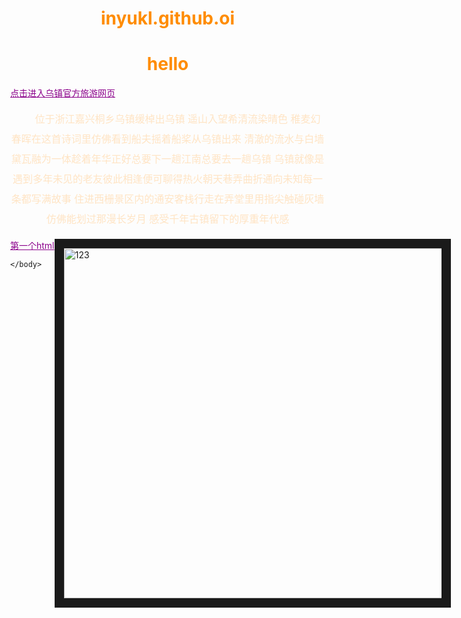 # inyukl.github.oi
<!DOCTYPE html>
<html>
    <head>
    <title>
        乌镇旅游网页
    </title>
    <meta http-equiv="refresh" content="360;http://www.wuzhen.com.cn/">
    <meta name="viewport" content="width=device-width, initial-scale=1.0">
    <link rel="icon" type="image/x-icon" href="../图片/微信图片_20221030134420.jpg">
    <base href="2.html"target="-blank">
    <script
     type="text/javascript">
     document.write("欢迎来到乌镇");
    </script>
    <style>
        body{
            background-image: url("../图片/微信图片_20221030134432.jpg");
            background-repeat: no-repeat;
            background-size: cover;
            position: absolute;
            }
        h1{
            text-align: center;
            color: darkorange;
        }
        p{
            text-align: center;
            color: bisque;
            font-size: 16px;
            line-height: 32px;
            text-indent: 2em;
        }
        a{
            color: darkmagenta
        }
        img{
            position: absolute;
            left: 20%;
        }
    </style>
    </head>
    <body>
        <h1>
            hello
        </h1>
        <a href="http://www.wuzhen.com.cn/"target="-blank">点击进入乌镇官方旅游网页</a>
        <p> 位于浙江嘉兴桐乡乌镇缓棹出乌镇 遥山入望希清流染晴色 稚麦幻春晖在这首诗词里仿佛看到船夫摇着船桨从乌镇出来
            清澈的流水与白墙黛瓦融为一体趁着年华正好总要下一趟江南总要去一趟乌镇
            乌镇就像是遇到多年未见的老友彼此相逢便可聊得热火朝天巷弄曲折通向未知每一条都写满故事
            住进西栅景区内的通安客栈行走在弄堂里用指尖触碰灰墙
            仿佛能划过那漫长岁月
            感受千年古镇留下的厚重年代感</p>
        <a href="1.html">第一个html</a>
        <img src="../图片/微信图片_20221030134432.jpg" alt="123"title="hihi" width="720px" height="560px" border="15">

    </body>

</html>
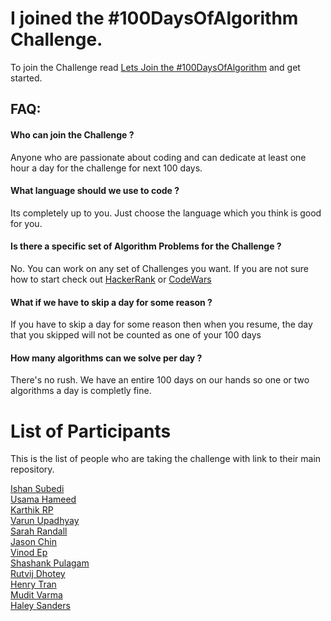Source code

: # I joined the #100DaysOfAlgorithm Challenge.

To join the Challenge read [Lets Join the #100DaysOfAlgorithm](https://ishansubedi.herokuapp.com/blog/7) and get started.


## FAQ:

#### Who can join the Challenge ?
Anyone who are passionate about coding and can dedicate at least one hour a day for the challenge for next 100 days.

#### What language should we use to code ?
Its completely up to you. Just choose the language which you think is good for you.

#### Is there a specific set of Algorithm Problems for the Challenge ?
No. You can work on any set of Challenges you want. If you are not sure how to start check out [HackerRank](https://www.hackerrank.com/domains/algorithms/warmup) or [CodeWars]( https://www.codewars.com)

#### What if we have to skip a day for some reason ?
If you have to skip a day for some reason then when you resume, the day that you skipped will not be counted as one of your 100 days

#### How many algorithms can we solve per day ? 
There's no rush. We have an entire 100 days on our hands so one or two algorithms a day is completly fine.

# List of Participants 

This is the list of people who are taking the challenge with link to their main repository.

[Ishan Subedi](https://github.com/ikushum/100-days-of-Algorithm-Challenge)  
[Usama Hameed](https://github.com/UsamaHameed/100-days-of-Algorithm-Challenge)  
[Karthik RP](https://github.com/karthik-rp/100-days-of-Algorithm-Challenge)  
[Varun Upadhyay](https://github.com/varunu28/100-days-of-Algorithm-Challenge)  
[Sarah Randall](https://github.com/Mixolydia97/100days)  
[Jason Chin](https://github.com/jrchindev/100-days-of-Algorithm-Challenge)  
[Vinod Ep](https://github.com/viep/I-Joined-the-100DaysOfAlgorithm-Challenge)  
[Shashank Pulagam](https://github.com/shapu/I-Joined-the-100DaysOfAlgorithm-Challenge)  
[Rutvij Dhotey](https://github.com/rutvijdhotey/100-days-of-Algorithm-Challenge)  
[Henry Tran](https://github.com/hnrytrn/100-days-of-algorithms-challenge)  
[Mudit Varma](https://github.com/tobeey/-100DaysOfAlgorithm)  
[Haley Sanders](https://github.com/HFSanders/100-Days-of-Algorithm-Challenge)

_ _ _ _ _ _ _

### TASK DIRECTIONS
Count the lines of the entries above that contain the word "background" and give only the number.

### OUTPUT FOR THIS TASK
3